On Thursday, Newsweek termed Assad's visit to Saudi Arabia as the "biggest blow" that President Joe Biden has received when it comes to his anti-Syria policies.
The publication cited the Syrian Mission to the United Nations urging Washington to end its illegal military presence in Syria and lift sanctions against the country.
The UN foundational document "affirms respect for the sovereignty of states and the non-use or threat of force in international relations, and rejects the crimes of aggression and occupation as the most serious and grave violation of international law, and, on the other hand, restricts the possibility of imposing sanctions to the Security Council," the mission told Newsweek.
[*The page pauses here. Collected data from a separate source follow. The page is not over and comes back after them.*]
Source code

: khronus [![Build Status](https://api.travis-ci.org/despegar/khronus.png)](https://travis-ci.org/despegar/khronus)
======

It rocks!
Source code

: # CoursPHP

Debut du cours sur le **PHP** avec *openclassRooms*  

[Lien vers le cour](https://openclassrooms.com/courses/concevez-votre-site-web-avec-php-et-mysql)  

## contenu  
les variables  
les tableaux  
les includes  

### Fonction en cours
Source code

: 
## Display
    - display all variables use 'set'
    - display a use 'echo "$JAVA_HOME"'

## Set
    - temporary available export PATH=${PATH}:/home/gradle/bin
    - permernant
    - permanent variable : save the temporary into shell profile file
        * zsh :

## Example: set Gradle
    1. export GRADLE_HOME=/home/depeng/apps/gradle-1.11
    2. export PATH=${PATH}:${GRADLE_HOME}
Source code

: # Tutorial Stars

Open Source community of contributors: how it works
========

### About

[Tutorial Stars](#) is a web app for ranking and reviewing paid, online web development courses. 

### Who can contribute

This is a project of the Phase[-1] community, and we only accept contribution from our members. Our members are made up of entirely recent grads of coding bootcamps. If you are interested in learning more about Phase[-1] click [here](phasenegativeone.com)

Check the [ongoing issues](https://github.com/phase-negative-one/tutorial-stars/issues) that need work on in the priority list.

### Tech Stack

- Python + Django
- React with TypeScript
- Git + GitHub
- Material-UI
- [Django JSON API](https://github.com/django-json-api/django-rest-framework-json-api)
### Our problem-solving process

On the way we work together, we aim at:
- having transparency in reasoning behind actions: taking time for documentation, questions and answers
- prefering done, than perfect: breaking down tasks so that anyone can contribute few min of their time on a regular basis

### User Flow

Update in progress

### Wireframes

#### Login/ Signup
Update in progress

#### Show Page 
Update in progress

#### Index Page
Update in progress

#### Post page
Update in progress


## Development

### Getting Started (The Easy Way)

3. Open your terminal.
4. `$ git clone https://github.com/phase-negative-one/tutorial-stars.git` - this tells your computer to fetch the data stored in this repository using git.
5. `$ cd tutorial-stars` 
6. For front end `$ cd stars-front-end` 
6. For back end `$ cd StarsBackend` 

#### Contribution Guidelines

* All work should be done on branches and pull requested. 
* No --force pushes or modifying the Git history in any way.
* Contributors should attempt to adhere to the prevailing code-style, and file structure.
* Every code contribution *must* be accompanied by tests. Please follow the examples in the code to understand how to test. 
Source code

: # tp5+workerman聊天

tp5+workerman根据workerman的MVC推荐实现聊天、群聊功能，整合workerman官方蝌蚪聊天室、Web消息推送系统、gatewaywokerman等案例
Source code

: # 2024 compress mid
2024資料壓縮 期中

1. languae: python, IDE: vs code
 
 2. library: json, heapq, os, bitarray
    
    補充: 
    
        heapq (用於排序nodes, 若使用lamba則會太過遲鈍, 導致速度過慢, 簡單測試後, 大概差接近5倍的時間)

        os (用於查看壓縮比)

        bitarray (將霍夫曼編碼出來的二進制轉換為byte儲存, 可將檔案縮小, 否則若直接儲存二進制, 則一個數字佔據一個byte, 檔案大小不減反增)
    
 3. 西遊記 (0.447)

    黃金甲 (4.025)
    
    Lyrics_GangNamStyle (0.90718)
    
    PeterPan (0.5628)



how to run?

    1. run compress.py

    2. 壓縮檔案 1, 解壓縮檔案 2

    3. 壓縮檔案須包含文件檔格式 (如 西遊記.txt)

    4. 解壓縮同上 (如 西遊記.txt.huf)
The United States, maintained the mission, "must abandon its hostile policies towards Syria, start withdrawing its forces from Syrian territory, and stop supporting illegal militias and terrorist entities."
"The economic crisis and the huge inflation that the Americans are suffering from requires that they stop wasting taxpayers' money on establishing illegal military bases in Syria under pretexts that have been proven false such as defending US national security thousands of miles away from Washington."
Syrian diplomats also urged the US to "initiate the immediate lifting of the coercive measures imposed on the Syrians, which constitute collective punishment for them and the biggest obstacle to improving the humanitarian and living conditions, and providing basic services such as electricity, water and health care", the Newsweek said.
Washington, for its part, has expressed staunch opposition to any lifting of sanctions or normalization of relations with Assad.
Newsweek cited a State Department spokesperson as saying that "our sanctions remain in full effect, and they will not be loosened absent a resolution of the underlying conflict..."
Secretary of State Antony Blinken explicitly rejected the recent developments bringing Assad back into the Arab fold when he told a press conference that "we do not believe that Syria merits readmission to the Arab League."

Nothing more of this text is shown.